I worked at Edward Jones for 13 years, and went independent last fall, with the idea that I would keep a main office in my home town and open another office out of state near my wife's home town. I planned to be the only producer. I wanted to keep my original office near my old EJ office and have it function as closely as possible to how it did before the move, but only have to be there one week out of each month to meet with clients as needed, as most of my work is done over the phone ( I was assured by the indy recruiter that I could do this, by the way). The "new" office would serve as a place from which to conduct phone business while I complete the transition from my old firm, and also a place to meet with clients in the new state once I have time to concentrate on building business there. I did not plan on staffing the new office, at least for a while.

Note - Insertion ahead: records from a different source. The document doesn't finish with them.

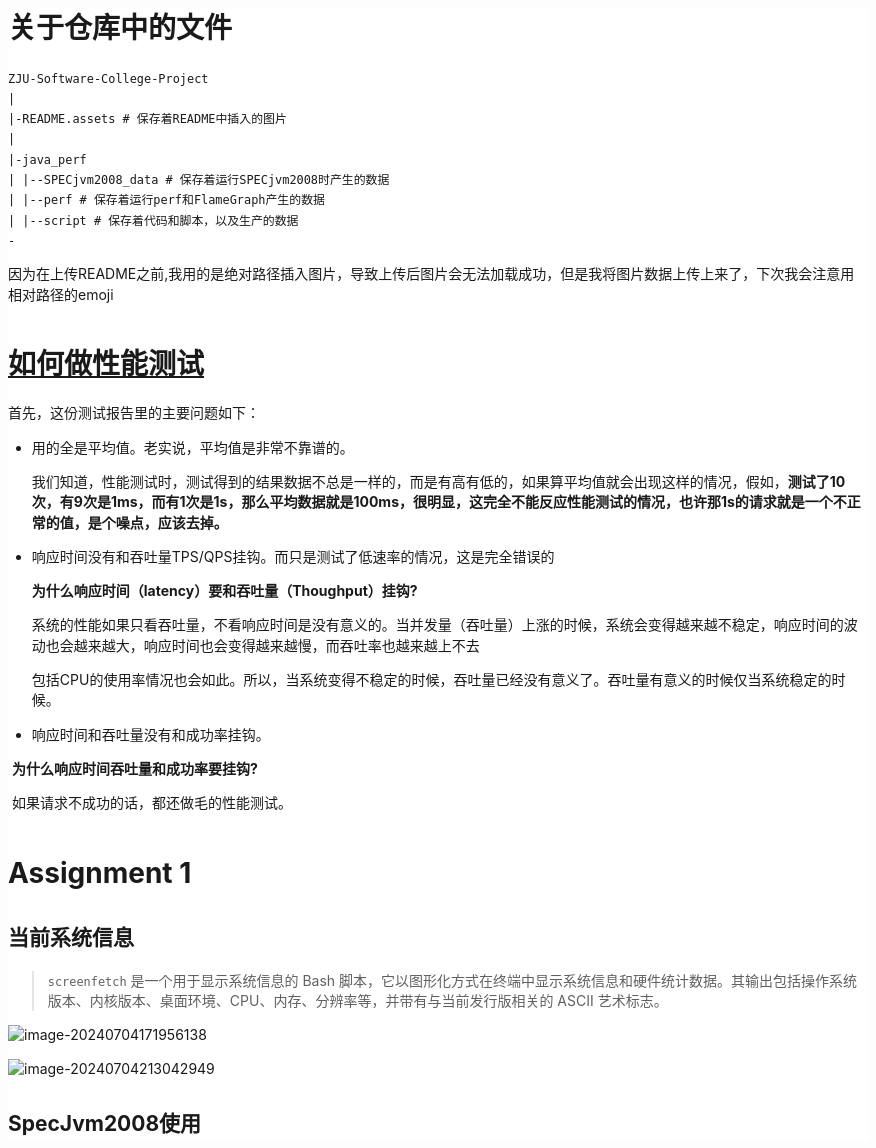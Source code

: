 # 关于仓库中的文件
```
ZJU-Software-College-Project
|
|-README.assets # 保存着README中插入的图片
|
|-java_perf
| |--SPECjvm2008_data # 保存着运行SPECjvm2008时产生的数据
| |--perf # 保存着运行perf和FlameGraph产生的数据
| |--script # 保存着代码和脚本，以及生产的数据
-
```
因为在上传README之前,我用的是绝对路径插入图片，导致上传后图片会无法加载成功，但是我将图片数据上传上来了，下次我会注意用相对路径的emoji

# [如何做性能测试](https://www.vimlinux.com/2016/08/11/Performance/)

首先，这份测试报告里的主要问题如下：

- 用的全是平均值。老实说，平均值是非常不靠谱的。

  我们知道，性能测试时，测试得到的结果数据不总是一样的，而是有高有低的，如果算平均值就会出现这样的情况，假如，**测试了10次，有9次是1ms，而有1次是1s，那么平均数据就是100ms，很明显，这完全不能反应性能测试的情况，也许那1s的请求就是一个不正常的值，是个噪点，应该去掉。**

- 响应时间没有和吞吐量TPS/QPS挂钩。而只是测试了低速率的情况，这是完全错误的

  **为什么响应时间（latency）要和吞吐量（Thoughput）挂钩?**

  系统的性能如果只看吞吐量，不看响应时间是没有意义的。当并发量（吞吐量）上涨的时候，系统会变得越来越不稳定，响应时间的波动也会越来越大，响应时间也会变得越来越慢，而吞吐率也越来越上不去

  包括CPU的使用率情况也会如此。所以，当系统变得不稳定的时候，吞吐量已经没有意义了。吞吐量有意义的时候仅当系统稳定的时候。 

- 响应时间和吞吐量没有和成功率挂钩。

​	**为什么响应时间吞吐量和成功率要挂钩?**

​	如果请求不成功的话，都还做毛的性能测试。

# Assignment 1

##  当前系统信息

> `screenfetch` 是一个用于显示系统信息的 Bash 脚本，它以图形化方式在终端中显示系统信息和硬件统计数据。其输出包括操作系统版本、内核版本、桌面环境、CPU、内存、分辨率等，并带有与当前发行版相关的 ASCII 艺术标志。

![image-20240704171956138](D:\School\研学\学校\浙江大学\项目\README.assets\image-20240704171956138.png)

![image-20240704213042949](D:\School\研学\学校\浙江大学\项目\README.assets\image-20240704213042949.png)

## SpecJvm2008使用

I have run into several problems along the way: one, Compliance says my OSJ must be in my resident state, so OSJ will have to be in the new office's state once my residency changes. As I understand it, this will create some problems for my plan, such as having to transfer all files to the new office, as well as have all deposits go through there and have all statements sent from that address. Since my office admin is in the hometown office, this change would be less than idea, as it would transfer some of her administrative duties to me.
The second big problem is that the new FINRA rule 3110 coming out on Dec. 1 is requiring (according to my compliance department) that every office that is staffed have a licensed supervisor on site. I am being told that I must either hire an FA for my hometown office (which now has only office admin), get my office admin licensed, or shut down the office. I don't want to hire an FA, as I only plan to be in that office for one week a month, and there's no one I trust that much, and it opens up a whole new realm of potential problems I would like to not have to deal with. Compliance is telling me the license would have to be a Series 7 for the office admin, not a Series 11. She is willing to consider the 11, but is very reluctant to commit to getting a 7, which I totally understand. As she would then basically be an FA, I don't see how option 2 would be different from option 1.
It seems to me that my compliance dept is interpreting rule 3110 that to me seems to have been written/updated to have better control over offices that have multiple producing reps--not offices that only have one office administrator. Maybe I'm wrong here. I have called FINRA for guidance on this. I thought I would also see if I could cull some fresh perspectives from the community here.
Thanks for your time and consideration. Apologies for the lengthy email--this has become more complicated than I had imagined.